*** Opening of Provided records ***
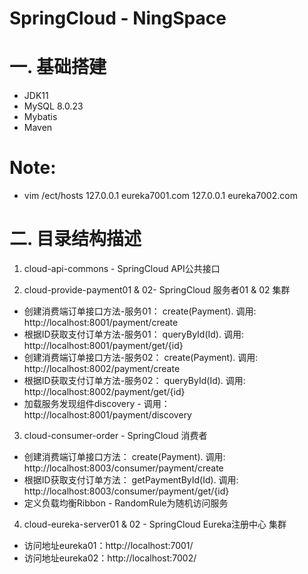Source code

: SpringCloud - NingSpace
==============================

# 一. 基础搭建
- JDK11
- MySQL 8.0.23
- Mybatis
- Maven

# Note:
- vim /ect/hosts
127.0.0.1 eureka7001.com
127.0.0.1 eureka7002.com

# 二. 目录结构描述
1. cloud-api-commons - SpringCloud API公共接口

2. cloud-provide-payment01 & 02- SpringCloud 服务者01 & 02 集群
* 创建消费端订单接口方法-服务01： create(Payment). 调用: http://localhost:8001/payment/create
* 根据ID获取支付订单方法-服务01： queryById(Id). 调用: http://localhost:8001/payment/get/{id}
* 创建消费端订单接口方法-服务02： create(Payment). 调用: http://localhost:8002/payment/create
* 根据ID获取支付订单方法-服务02： queryById(Id). 调用: http://localhost:8002/payment/get/{id}
* 加载服务发现组件discovery - 调用：http://localhost:8001/payment/discovery

3. cloud-consumer-order - SpringCloud 消费者 
* 创建消费端订单接口方法： create(Payment). 调用: http://localhost:8003/consumer/payment/create
* 根据ID获取支付订单方法： getPaymentById(Id). 调用: http://localhost:8003/consumer/payment/get/{id}
* 定义负载均衡Ribbon - RandomRule为随机访问服务

4. cloud-eureka-server01 & 02 - SpringCloud Eureka注册中心 集群
* 访问地址eureka01：http://localhost:7001/
* 访问地址eureka02：http://localhost:7002/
*** Close of Provided records ***
# Problem to solve
Filter the records, keeping only lines that contain "创建消费端订单接口方法", and show those lines.

# Answer area
* 创建消费端订单接口方法-服务01： create(Payment). 调用: http://localhost:8001/payment/create
* 创建消费端订单接口方法-服务02： create(Payment). 调用: http://localhost:8002/payment/create
* 创建消费端订单接口方法： create(Payment). 调用: http://localhost:8003/consumer/payment/create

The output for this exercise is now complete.